French army chief urges more strikes on ISIS command
The U.S.-led coalition carrying out airstrikes against ISIS must do more to target the jihadis’ command centers, French army chief Denis Mercier said Wednesday, AFP reports.
He compared operations in Iraq, where French warplanes are carrying out airstrikes, and Syria, where the U.S. is bombing jihadi positions, to the 2011 international intervention in Libya.
“In Libya we went after [Libyan leader Moammar] Gadhafi’s center of gravity ... it was by attacking these centers that we managed to topple Gadhafi, not by firing at 150 pickup trucks a day. Otherwise we would still be there,” Mercier told journalists. “It is exactly the same problem in Iraq today. We are shooting at the front line but behind that we need to concentrate on the centers of gravity.”
He said the difficulty was that these command centers were mostly based in Syria. In Iraq, the government has asked the coalition not to strike such centers, Mercier said.
Mercier brushed off criticism that the coalition’s bombing campaign was not having the desired effect, after a series of key battlefield advances by ISIS.

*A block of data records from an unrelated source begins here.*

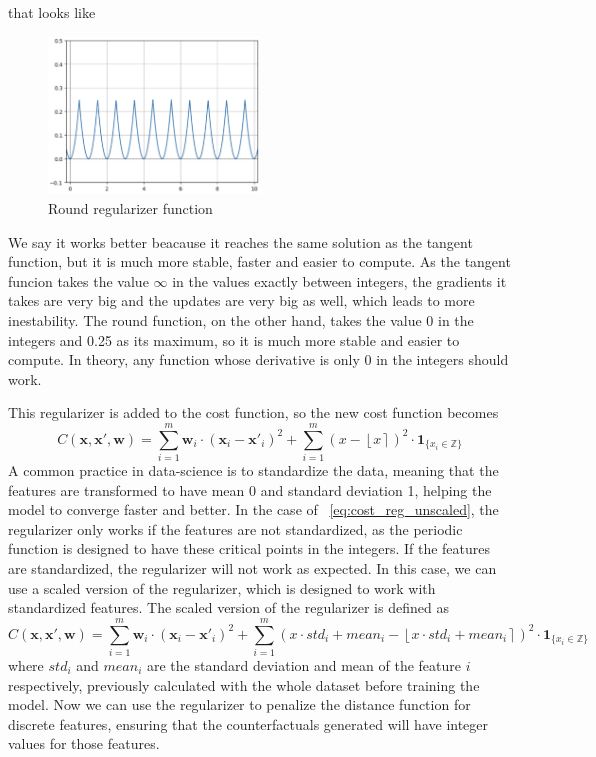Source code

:\documentclass[12pt]{extarticle}
\numberwithin{equation}{section}
\begin{document}
that looks like
\begin{figure}[H]
    \centering
    \includegraphics[width=0.5\textwidth]{images/round_integers}
    \caption{Round regularizer function}
    \label{fig:reg round}
\end{figure}
We say it works better beacause it reaches the same solution as the tangent function, but it is much more stable, faster and easier to compute. As the tangent funcion takes the value $\infty$ in the values exactly between integers, the gradients it takes are very big and the updates are very big as well, which leads to more inestability. The round function, on the other hand, takes the value 0 in the integers and 0.25 as its maximum, so it is much more stable and easier to compute. In theory, any function whose derivative is only 0 in the integers should work.

This regularizer is added to the cost function, so the new cost function becomes
\begin{equation}\label{eq:cost_reg_unscaled}
    C(\mathbf{x}, \mathbf{x}', \mathbf{w}) = \sum_{i=1}^{m} \mathbf{w}_i \cdot (\mathbf{x}_i - \mathbf{x}'_{i})^2 + \sum_{i=1}^{m} (x - \left\lfloor x \right\rceil )^2 \cdot \mathbf{1}_{\{x_{i}\in\mathbb{Z}\}}
\end{equation}
A common practice in data-science is to standardize the data, meaning that the features are transformed to have mean 0 and standard deviation 1, helping the model to converge faster and better. In the case of ~\eqref{eq:cost_reg_unscaled}, the regularizer only works if the features are not standardized, as the periodic function is designed to have these critical points in the integers. If the features are standardized, the regularizer will not work as expected. In this case, we can use a scaled version of the regularizer, which is designed to work with standardized features. The scaled version of the regularizer is defined as
\begin{equation}\label{eq:cost_reg_scaled}
    C(\mathbf{x}, \mathbf{x}', \mathbf{w}) = \sum_{i=1}^{m} \mathbf{w}_i \cdot (\mathbf{x}_i - \mathbf{x}'_{i})^2 + \sum_{i=1}^{m} (x \cdot std_i + mean_i - \left\lfloor x \cdot std_i + mean_i \right\rceil )^2 \cdot \mathbf{1}_{\{x_{i}\in\mathbb{Z}\}}
\end{equation}
where \(std_i\) and \(mean_i\) are the standard deviation and mean of the feature \(i\) respectively, previously calculated with the whole dataset before training the model. Now we can use the regularizer to penalize the distance function for discrete features, ensuring that the counterfactuals generated will have integer values for those features.
\end{document}
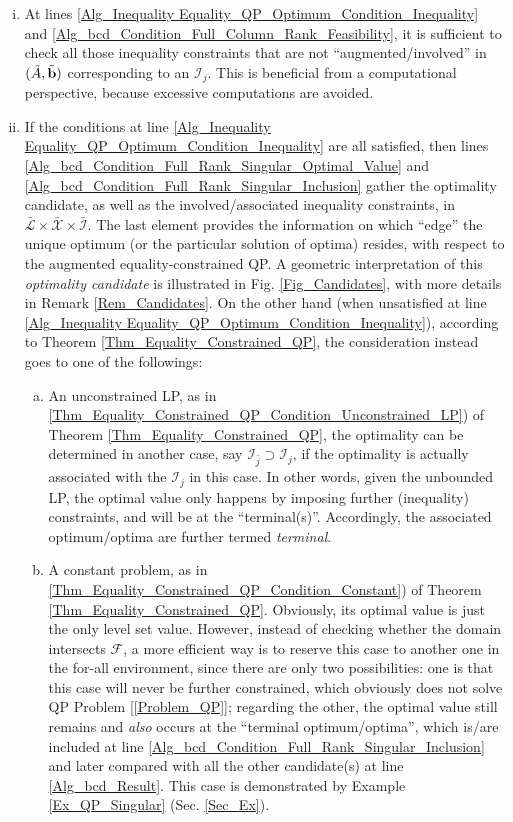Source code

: \documentclass[9pt,twocolumn,twoside,lineno]{pnas-new-1}
\newcommand{\bfb}{{\bf b}}
\newcommand{\calF}{{\mathcal F}}
\newcommand{\calI}{{\mathcal I}}
\newcommand{\calL}{{\mathcal L}}
\newcommand{\calX}{{\mathcal X}}
\theoremstyle{remark}
\begin{document}
\begin{enumerate}[i)]
\item At lines \ref{Alg_Inequality Equality_QP_Optimum_Condition_Inequality} and \ref{Alg_bcd_Condition_Full_Column_Rank_Feasibility}, it is sufficient to check all those inequality constraints that are not ``augmented/involved'' in $(\tilde A,\tilde\bfb)$ corresponding to an $\calI_j$. This is beneficial from a computational perspective, because excessive computations are avoided.
\item If the conditions at line \ref{Alg_Inequality Equality_QP_Optimum_Condition_Inequality} are all satisfied, then lines \ref{Alg_bcd_Condition_Full_Rank_Singular_Optimal_Value} and \ref{Alg_bcd_Condition_Full_Rank_Singular_Inclusion} gather the optimality candidate, as well as the involved/associated inequality constraints, in $\bar\calL\times\bar\calX\times\bar\calI$. The last element provides the information on which ``edge'' the unique optimum (or the particular solution of optima) resides, with respect to the augmented equality-constrained QP. A geometric interpretation of this \textit{optimality candidate} is illustrated in Fig. \ref{Fig_Candidates}, with more details in Remark \ref{Rem_Candidates}. On the other hand (when unsatisfied at line \ref{Alg_Inequality Equality_QP_Optimum_Condition_Inequality}), according to Theorem \ref{Thm_Equality_Constrained_QP}, the consideration instead goes to one of the followings:
    \begin{enumerate}[a)]
    \item\label{App_Proof_QP_bcd_LP} An unconstrained LP, as in \ref{Thm_Equality_Constrained_QP_Condition_Unconstrained_LP}) of Theorem \ref{Thm_Equality_Constrained_QP}, the optimality can be determined in another case, say $\calI_{\bar j}\supset\calI_j$, if the optimality is actually associated with the $\calI_j$ in this case. In other words, given the unbounded LP, the optimal value only happens by imposing further (inequality) constraints, and will be at the ``terminal(s)''. Accordingly, the associated optimum/optima are further termed \textit{terminal}.
    \item\label{App_Proof_QP_bcd_Constant} A constant problem, as in \ref{Thm_Equality_Constrained_QP_Condition_Constant}) of Theorem \ref{Thm_Equality_Constrained_QP}. Obviously, its optimal value is just the only level set value. However, instead of checking whether the domain intersects $\calF$, a more efficient way is to reserve this case to another one in the for-all environment, since there are only two possibilities: one is that this case will never be further constrained, which obviously does not solve QP Problem [\ref{Problem_QP}]; regarding the other, the optimal value still remains and \textit{also} occurs at the ``terminal optimum/optima'', which is/are included at line \ref{Alg_bcd_Condition_Full_Rank_Singular_Inclusion} and later compared with all the other candidate(s) at line \ref{Alg_bcd_Result}. This case is demonstrated by Example \ref{Ex_QP_Singular} (Sec. \ref{Sec_Ex}).

\end{enumerate}
\end{enumerate}
\end{document}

“If we had not been there, honestly, the situation would be settled: ISIS would have taken control of everything, Baghdad, etc.,” he said. “These rather intense air operations allow us to give Iraqi forces freedom to act on the ground. Full stop.
“Afterward the ball is somewhat in their court ... the problem is you need a ground offensive by these Iraqi forces which is complicated by the overlapping of different communities,” he said, referring to the Sunni and Shiite fighters who are deeply distrustful of one another.